The narrower hidden dimension (1536 vs 2048) also plays better with torch.compile: smaller per-layer tensors mean less memory pressure and better kernel fusion.
The Free 2× Speedup
Two changes account for nearly all of the throughput gain:
torch.compile: Fuses operations, eliminates Python overhead, generates optimized CUDA kernels. This alone was a ~40% speedup with zero code changes to the model.- Batch size 1 → 4: Activation checkpointing freed enough VRAM to quadruple the batch. Combined with
torch.compileand real-valued RoPE (avoiding complex64 graph breaks), throughput jumped to ~19k tok/s.
Same hardware. Same parameter count. ~3× throughput. No tricks, just using PyTorch properly.
LR Schedule Fix
Run 1 had a bug: pure cosine decay from step 0. No linear warmup. The learning rate started high and the first few hundred steps were essentially random noise.
Run 2 uses proper linear warmup over 1,000 steps followed by cosine decay to 10% of peak LR. Standard practice, but it was missing before.
Checkpoint Infrastructure
Run 2 introduces DCP checkpoint versioning with full architecture metadata embedded in every checkpoint. Each save includes the complete model config (layers, dimensions, head counts, LR schedule parameters) so any checkpoint is self-describing.

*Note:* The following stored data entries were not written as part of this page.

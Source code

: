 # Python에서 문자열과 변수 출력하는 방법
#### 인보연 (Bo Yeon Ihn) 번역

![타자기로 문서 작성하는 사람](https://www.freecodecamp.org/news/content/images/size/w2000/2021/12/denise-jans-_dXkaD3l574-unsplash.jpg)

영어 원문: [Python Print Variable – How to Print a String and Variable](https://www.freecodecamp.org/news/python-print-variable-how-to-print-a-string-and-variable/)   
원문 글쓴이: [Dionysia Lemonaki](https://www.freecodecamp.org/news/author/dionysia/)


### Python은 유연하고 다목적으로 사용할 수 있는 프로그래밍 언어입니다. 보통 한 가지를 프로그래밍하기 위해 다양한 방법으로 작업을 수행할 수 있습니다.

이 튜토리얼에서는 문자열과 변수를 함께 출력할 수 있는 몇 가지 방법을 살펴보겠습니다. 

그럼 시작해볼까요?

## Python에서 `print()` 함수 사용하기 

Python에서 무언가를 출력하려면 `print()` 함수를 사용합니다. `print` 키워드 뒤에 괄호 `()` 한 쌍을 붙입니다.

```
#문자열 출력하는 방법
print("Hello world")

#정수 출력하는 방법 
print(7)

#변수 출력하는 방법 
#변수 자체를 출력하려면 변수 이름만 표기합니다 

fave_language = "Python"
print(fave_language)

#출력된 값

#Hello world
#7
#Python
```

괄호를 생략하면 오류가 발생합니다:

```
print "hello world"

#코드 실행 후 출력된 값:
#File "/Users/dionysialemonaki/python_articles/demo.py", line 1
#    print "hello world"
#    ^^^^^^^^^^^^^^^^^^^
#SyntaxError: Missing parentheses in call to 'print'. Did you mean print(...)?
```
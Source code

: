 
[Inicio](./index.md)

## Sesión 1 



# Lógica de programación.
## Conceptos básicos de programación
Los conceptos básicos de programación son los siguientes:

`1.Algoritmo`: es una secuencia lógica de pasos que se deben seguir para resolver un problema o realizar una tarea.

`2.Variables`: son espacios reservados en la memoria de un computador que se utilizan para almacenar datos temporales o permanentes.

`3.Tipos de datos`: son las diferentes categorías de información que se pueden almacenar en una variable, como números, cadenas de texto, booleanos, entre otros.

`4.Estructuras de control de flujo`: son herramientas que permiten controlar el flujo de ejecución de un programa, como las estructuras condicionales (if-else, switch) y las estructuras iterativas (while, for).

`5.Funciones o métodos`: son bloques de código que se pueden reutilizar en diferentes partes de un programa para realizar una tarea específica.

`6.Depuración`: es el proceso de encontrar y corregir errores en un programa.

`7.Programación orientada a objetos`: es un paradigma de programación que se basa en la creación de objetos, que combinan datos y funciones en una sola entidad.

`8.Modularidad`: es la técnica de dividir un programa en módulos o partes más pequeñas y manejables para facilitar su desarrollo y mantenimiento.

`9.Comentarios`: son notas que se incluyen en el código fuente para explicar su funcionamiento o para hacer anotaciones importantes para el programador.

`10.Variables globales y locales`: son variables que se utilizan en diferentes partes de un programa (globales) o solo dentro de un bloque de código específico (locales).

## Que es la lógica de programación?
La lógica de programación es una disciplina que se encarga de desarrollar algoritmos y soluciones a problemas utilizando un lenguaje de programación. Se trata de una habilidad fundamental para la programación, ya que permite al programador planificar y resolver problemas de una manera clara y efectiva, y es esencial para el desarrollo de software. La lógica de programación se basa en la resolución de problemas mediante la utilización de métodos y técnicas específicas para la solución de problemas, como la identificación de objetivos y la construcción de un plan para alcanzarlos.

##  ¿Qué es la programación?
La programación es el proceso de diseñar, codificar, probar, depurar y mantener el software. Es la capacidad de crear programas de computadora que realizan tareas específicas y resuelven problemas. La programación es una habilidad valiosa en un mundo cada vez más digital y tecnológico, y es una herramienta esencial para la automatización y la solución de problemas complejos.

Auto rotation keeps the last 5 checkpoints and prunes older ones. Try the latest checkpoint in the live playground on HuggingFace.
What's Next
Training is running now. At ~19k tok/s, we'll hit 20k steps in roughly 6 days. The loss curve will tell us whether the deeper architecture was the right call. Follow progress on the training progress blog or try the live playground.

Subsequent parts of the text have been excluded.